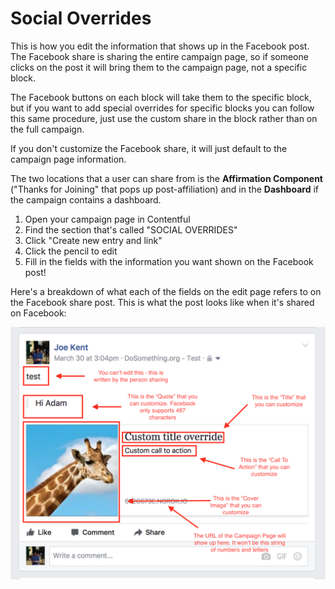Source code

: # Social Overrides

This is how you edit the information that shows up in the Facebook post. The Facebook share is sharing the entire campaign page, so if someone clicks on the post it will bring them to the campaign page, not a specific block.

The Facebook buttons on each block will take them to the specific block, but if you want to add special overrides for specific blocks you can follow this same procedure, just use the custom share in the block rather than on the full campaign.

If you don't customize the Facebook share, it will just default to the campaign page information.

The two locations that a user can share from is the **Affirmation Component** \("Thanks for Joining" that pops up post-affiliation\) and in the **Dashboard** if the campaign contains a dashboard.

1.  Open your campaign page in Contentful
2.  Find the section that's called "SOCIAL OVERRIDES"
3.  Click "Create new entry and link"
4.  Click the pencil to edit
5.  Fill in the fields with the information you want shown on the Facebook post!

Here's a breakdown of what each of the fields on the edit page refers to on the Facebook share post. This is what the post looks like when it's shared on Facebook:

![Social Overrides](../.gitbook/assets/social-override.png)
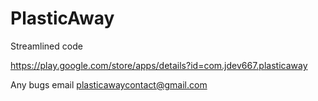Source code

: # PlasticAway

Streamlined code

https://play.google.com/store/apps/details?id=com.jdev667.plasticaway

Any bugs email plasticawaycontact@gmail.com

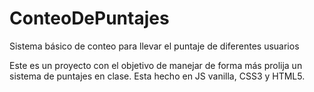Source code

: # ConteoDePuntajes
Sistema básico de conteo para llevar  el puntaje de diferentes usuarios

Este es un proyecto con el objetivo de manejar de forma más prolija un sistema de puntajes en clase.
Esta hecho en JS vanilla, CSS3 y HTML5.
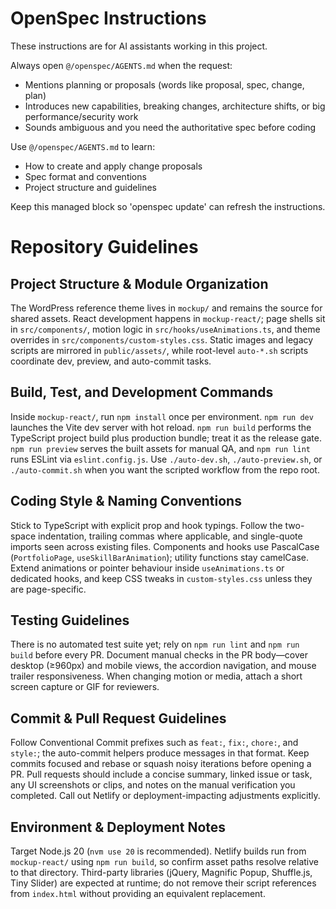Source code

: <!-- OPENSPEC:START -->
# OpenSpec Instructions

These instructions are for AI assistants working in this project.

Always open `@/openspec/AGENTS.md` when the request:
- Mentions planning or proposals (words like proposal, spec, change, plan)
- Introduces new capabilities, breaking changes, architecture shifts, or big performance/security work
- Sounds ambiguous and you need the authoritative spec before coding

Use `@/openspec/AGENTS.md` to learn:
- How to create and apply change proposals
- Spec format and conventions
- Project structure and guidelines

Keep this managed block so 'openspec update' can refresh the instructions.

<!-- OPENSPEC:END -->

# Repository Guidelines

## Project Structure & Module Organization
The WordPress reference theme lives in `mockup/` and remains the source for shared assets. React development happens in `mockup-react/`; page shells sit in `src/components/`, motion logic in `src/hooks/useAnimations.ts`, and theme overrides in `src/components/custom-styles.css`. Static images and legacy scripts are mirrored in `public/assets/`, while root-level `auto-*.sh` scripts coordinate dev, preview, and auto-commit tasks.

## Build, Test, and Development Commands
Inside `mockup-react/`, run `npm install` once per environment. `npm run dev` launches the Vite dev server with hot reload. `npm run build` performs the TypeScript project build plus production bundle; treat it as the release gate. `npm run preview` serves the built assets for manual QA, and `npm run lint` runs ESLint via `eslint.config.js`. Use `./auto-dev.sh`, `./auto-preview.sh`, or `./auto-commit.sh` when you want the scripted workflow from the repo root.

## Coding Style & Naming Conventions
Stick to TypeScript with explicit prop and hook typings. Follow the two-space indentation, trailing commas where applicable, and single-quote imports seen across existing files. Components and hooks use PascalCase (`PortfolioPage`, `useSkillBarAnimation`); utility functions stay camelCase. Extend animations or pointer behaviour inside `useAnimations.ts` or dedicated hooks, and keep CSS tweaks in `custom-styles.css` unless they are page-specific.

## Testing Guidelines
There is no automated test suite yet; rely on `npm run lint` and `npm run build` before every PR. Document manual checks in the PR body—cover desktop (≥960px) and mobile views, the accordion navigation, and mouse trailer responsiveness. When changing motion or media, attach a short screen capture or GIF for reviewers.

## Commit & Pull Request Guidelines
Follow Conventional Commit prefixes such as `feat:`, `fix:`, `chore:`, and `style:`; the auto-commit helpers produce messages in that format. Keep commits focused and rebase or squash noisy iterations before opening a PR. Pull requests should include a concise summary, linked issue or task, any UI screenshots or clips, and notes on the manual verification you completed. Call out Netlify or deployment-impacting adjustments explicitly.

## Environment & Deployment Notes
Target Node.js 20 (`nvm use 20` is recommended). Netlify builds run from `mockup-react/` using `npm run build`, so confirm asset paths resolve relative to that directory. Third-party libraries (jQuery, Magnific Popup, Shuffle.js, Tiny Slider) are expected at runtime; do not remove their script references from `index.html` without providing an equivalent replacement.
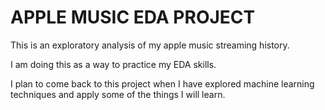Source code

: # APPLE MUSIC EDA PROJECT

This is an exploratory analysis of my apple music streaming history.

I am doing this as a way to practice my EDA skills.

I plan to come back to this project when I have explored machine learning techniques and apply some of the things I will learn.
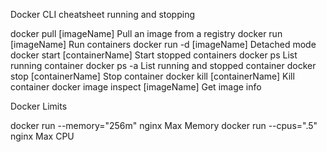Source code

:Docker CLI cheatsheet running and stopping

docker pull [imageName]                 Pull an image from a registry
docker run [imageName]                  Run containers
docker run -d [imageName]               Detached mode
docker start [containerName]            Start stopped containers
docker ps                               List running container
docker ps -a                            List running and stopped container
docker stop [containerName]             Stop container
docker kill [containerName]             Kill container
docker image inspect [imageName]        Get image info


Docker Limits

docker run --memory="256m" nginx        Max Memory
docker run --cpus=".5" nginx            Max CPU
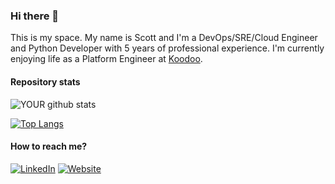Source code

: ### Hi there 👋
This is my space. My name is Scott and I'm a DevOps/SRE/Cloud Engineer and Python Developer with 5 years of professional experience. I'm currently enjoying life as a Platform Engineer at [Koodoo](https://koodoo.io/).

#### Repository stats
![YOUR github stats](https://github-readme-stats.vercel.app/api?username=adamsuk&count_private=true&show_icons=true)

[![Top Langs](https://github-readme-stats.vercel.app/api/top-langs/?username=adamsuk&layout=compact&count_private=true)](https://github.com/anuraghazra/github-readme-stats)

#### How to reach me?
[![LinkedIn](https://img.shields.io/badge/-LINKEDIN-0077B5?style=for-the-badge&logo=linkedin&logoColor=white)](https://www.linkedin.com/in/scott-adams-a3b070192)
[![Website](https://img.shields.io/badge/-WEBSITE-0077B5?style=for-the-badge&logo=jekyll&logoColor=white)](http://www.sradams.co.uk)

<!--
**adamsuk/adamsuk** is a ✨ _special_ ✨ repository because its `README.md` (this file) appears on your GitHub profile.

Here are some ideas to get you started:

- 🔭 I’m currently working on ...
- 🌱 I’m currently learning ...
- 👯 I’m looking to collaborate on ...
- 🤔 I’m looking for help with ...
- 💬 Ask me about ...
- 📫 How to reach me: ...
- 😄 Pronouns: ...
- ⚡ Fun fact: ...

Ideas


Some interesting projects I've been working:
- 

#### Tech Stack
<img src="https://img.shields.io/badge/kubernetes%20-%23326ce5.svg?&style=for-the-badge&logo=kubernetes&logoColor=white"/>&nbsp;<img src="https://img.shields.io/badge/docker%20-%230db7ed.svg?&style=for-the-badge&logo=docker&logoColor=white"/>
<img src="https://img.shields.io/badge/AWS%20-%23FF9900.svg?&style=for-the-badge&logo=amazon-aws&logoColor=white"/>
<img src="https://img.shields.io/badge/Google%20Cloud%20-%234285F4.svg?&style=for-the-badge&logo=google-cloud&logoColor=white"/>
<img src="https://img.shields.io/badge/azure%20-%230072C6.svg?&style=for-the-badge&logo=azure-devops&logoColor=white"/>
<img src="https://img.shields.io/badge/python%20-%2314354C.svg?&style=for-the-badge&logo=python&logoColor=white"/>
-->
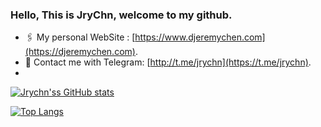 ### Hello, This is JryChn, welcome to my github.

  - 🖇️ My personal WebSite : [https://www.djeremychen.com](https://djeremychen.com).
  - 💬 Contact me with Telegram: [http://t.me/jrychn](https://t.me/jrychn).
  -  

[![Jrychn'ss GitHub stats](https://github-readme-stats.vercel.app/api?username=jrychn&count_private=true&show_icons=true&title_color=ffffff&text_color=ffffff&icon_color=ffa502&bg_color=009432,9980FA,6F1E51)](https://github.com/jrychn)


[![Top Langs](https://github-readme-stats.vercel.app/api/top-langs/?username=jrychn&theme=gruvbox_light)](https://github.com/jrychn)
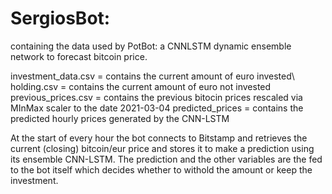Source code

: # SergiosBot: 
containing the data used by PotBot: a CNNLSTM dynamic ensemble network to forecast bitcoin price. 

investment_data.csv = contains the current amount of euro invested\\
holding.csv = contains the current amount of euro not invested
previous_prices.csv = contains the previous bitocin prices rescaled via MInMax scaler to the date 2021-03-04
predicted_prices = contains the predicted hourly prices generated by the CNN-LSTM

At the start of every hour the bot connects to Bitstamp and retrieves the current (closing) bitcoin/eur price and stores it to 
make a prediction using its ensemble CNN-LSTM. The prediction and the other variables are the fed to the bot itself which decides 
whether to withold the amount or keep the investment. 
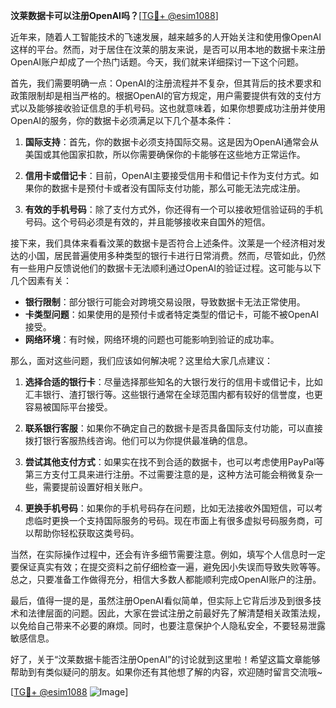**汶莱数据卡可以注册OpenAI吗？**[[TG💪+ @esim1088](https://t.me/s/esim1088)]

近年来，随着人工智能技术的飞速发展，越来越多的人开始关注和使用像OpenAI这样的平台。然而，对于居住在汶莱的朋友来说，是否可以用本地的数据卡来注册OpenAI账户却成了一个热门话题。今天，我们就来详细探讨一下这个问题。

首先，我们需要明确一点：OpenAI的注册流程并不复杂，但其背后的技术要求和政策限制却是相当严格的。根据OpenAI的官方规定，用户需要提供有效的支付方式以及能够接收验证信息的手机号码。这也就意味着，如果你想要成功注册并使用OpenAI的服务，你的数据卡必须满足以下几个基本条件：

1. **国际支持**：首先，你的数据卡必须支持国际交易。这是因为OpenAI通常会从美国或其他国家扣款，所以你需要确保你的卡能够在这些地方正常运作。
   
2. **信用卡或借记卡**：目前，OpenAI主要接受信用卡和借记卡作为支付方式。如果你的数据卡是预付卡或者没有国际支付功能，那么可能无法完成注册。

3. **有效的手机号码**：除了支付方式外，你还得有一个可以接收短信验证码的手机号码。这个号码必须是有效的，并且能够接收来自国外的短信。

接下来，我们具体来看看汶莱的数据卡是否符合上述条件。汶莱是一个经济相对发达的小国，居民普遍使用多种类型的银行卡进行日常消费。然而，尽管如此，仍然有一些用户反馈说他们的数据卡无法顺利通过OpenAI的验证过程。这可能与以下几个因素有关：

- **银行限制**：部分银行可能会对跨境交易设限，导致数据卡无法正常使用。
- **卡类型问题**：如果使用的是预付卡或者特定类型的借记卡，可能不被OpenAI接受。
- **网络环境**：有时候，网络环境的问题也可能影响到验证的成功率。

那么，面对这些问题，我们应该如何解决呢？这里给大家几点建议：

1. **选择合适的银行卡**：尽量选择那些知名的大银行发行的信用卡或借记卡，比如汇丰银行、渣打银行等。这些银行通常在全球范围内都有较好的信誉度，也更容易被国际平台接受。

2. **联系银行客服**：如果你不确定自己的数据卡是否具备国际支付功能，可以直接拨打银行客服热线咨询。他们可以为你提供最准确的信息。

3. **尝试其他支付方式**：如果实在找不到合适的数据卡，也可以考虑使用PayPal等第三方支付工具来进行注册。不过需要注意的是，这种方法可能会稍微复杂一些，需要提前设置好相关账户。

4. **更换手机号码**：如果你的手机号码存在问题，比如无法接收外国短信，可以考虑临时更换一个支持国际服务的号码。现在市面上有很多虚拟号码服务商，可以帮助你轻松获取这类号码。

当然，在实际操作过程中，还会有许多细节需要注意。例如，填写个人信息时一定要保证真实有效；在提交资料之前仔细检查一遍，避免因小失误而导致失败等等。总之，只要准备工作做得充分，相信大多数人都能顺利完成OpenAI账户的注册。

最后，值得一提的是，虽然注册OpenAI看似简单，但实际上它背后涉及到很多技术和法律层面的问题。因此，大家在尝试注册之前最好先了解清楚相关政策法规，以免给自己带来不必要的麻烦。同时，也要注意保护个人隐私安全，不要轻易泄露敏感信息。

好了，关于“汶莱数据卡能否注册OpenAI”的讨论就到这里啦！希望这篇文章能够帮助到有类似疑问的朋友。如果你还有其他想了解的内容，欢迎随时留言交流哦~

[[TG💪+ @esim1088](https://t.me/s/esim1088) ![Image](https://i.postimg.cc/4NQfJmqS/Snipaste-2025-05-13-00-14-12.png)]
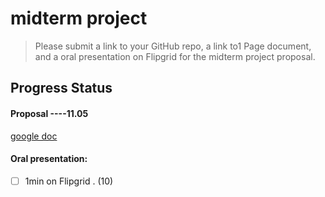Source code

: # midterm project

> Please submit a link to your GitHub repo, a link to1 Page document, and a oral presentation on Flipgrid for the midterm project proposal.  


## Progress Status
#### Proposal ----11.05  
[google doc](https://docs.google.com/document/d/10tFm0jP9xSI9NBj6b4cRIGwK5nti8I8oHTm7PImnPOo/edit#heading=h.9nvcibv3gama)

#### Oral presentation:
- [ ] 1min on Flipgrid . (10)
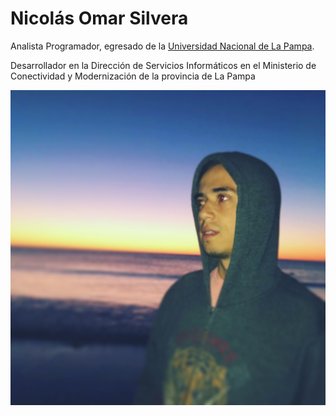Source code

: # Nicolás Omar Silvera

Analista Programador, egresado de la [Universidad Nacional de La Pampa](http://www.ing.unlpam.edu.ar/).

Desarrollador en la Dirección de Servicios Informáticos en el Ministerio de Conectividad y Modernización de la provincia de La Pampa

![Nicolás](./nos.jpg)


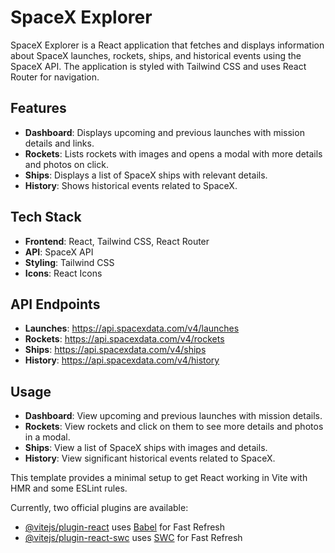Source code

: # SpaceX Explorer

SpaceX Explorer is a React application that fetches and displays information about SpaceX launches, rockets, ships, and historical events using the SpaceX API. The application is styled with Tailwind CSS and uses React Router for navigation.

## Features

- **Dashboard**: Displays upcoming and previous launches with mission details and links.
- **Rockets**: Lists rockets with images and opens a modal with more details and photos on click.
- **Ships**: Displays a list of SpaceX ships with relevant details.
- **History**: Shows historical events related to SpaceX.

## Tech Stack

- **Frontend**: React, Tailwind CSS, React Router
- **API**: SpaceX API
- **Styling**: Tailwind CSS
- **Icons**: React Icons

## API Endpoints
- **Launches**: https://api.spacexdata.com/v4/launches
- **Rockets**: https://api.spacexdata.com/v4/rockets
- **Ships**: https://api.spacexdata.com/v4/ships
- **History**: https://api.spacexdata.com/v4/history

## Usage
- **Dashboard**: View upcoming and previous launches with mission details.
- **Rockets**: View rockets and click on them to see more details and photos in a modal.
- **Ships**: View a list of SpaceX ships with images and details.
- **History**: View significant historical events related to SpaceX.

This template provides a minimal setup to get React working in Vite with HMR and some ESLint rules.

Currently, two official plugins are available:

- [@vitejs/plugin-react](https://github.com/vitejs/vite-plugin-react/blob/main/packages/plugin-react/README.md) uses [Babel](https://babeljs.io/) for Fast Refresh
- [@vitejs/plugin-react-swc](https://github.com/vitejs/vite-plugin-react-swc) uses [SWC](https://swc.rs/) for Fast Refresh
◆ ◆ ◆
ACTION ITEM:
Return the opening line of the data above and every line after it up to and including the line that holds "the Facebook post!"; pictures stay out.

EXERCISE RESPONSE:
Source code

: # Social Overrides

This is how you edit the information that shows up in the Facebook post. The Facebook share is sharing the entire campaign page, so if someone clicks on the post it will bring them to the campaign page, not a specific block.

The Facebook buttons on each block will take them to the specific block, but if you want to add special overrides for specific blocks you can follow this same procedure, just use the custom share in the block rather than on the full campaign.

If you don't customize the Facebook share, it will just default to the campaign page information.

The two locations that a user can share from is the **Affirmation Component** \("Thanks for Joining" that pops up post-affiliation\) and in the **Dashboard** if the campaign contains a dashboard.

1.  Open your campaign page in Contentful
2.  Find the section that's called "SOCIAL OVERRIDES"
3.  Click "Create new entry and link"
4.  Click the pencil to edit
5.  Fill in the fields with the information you want shown on the Facebook post!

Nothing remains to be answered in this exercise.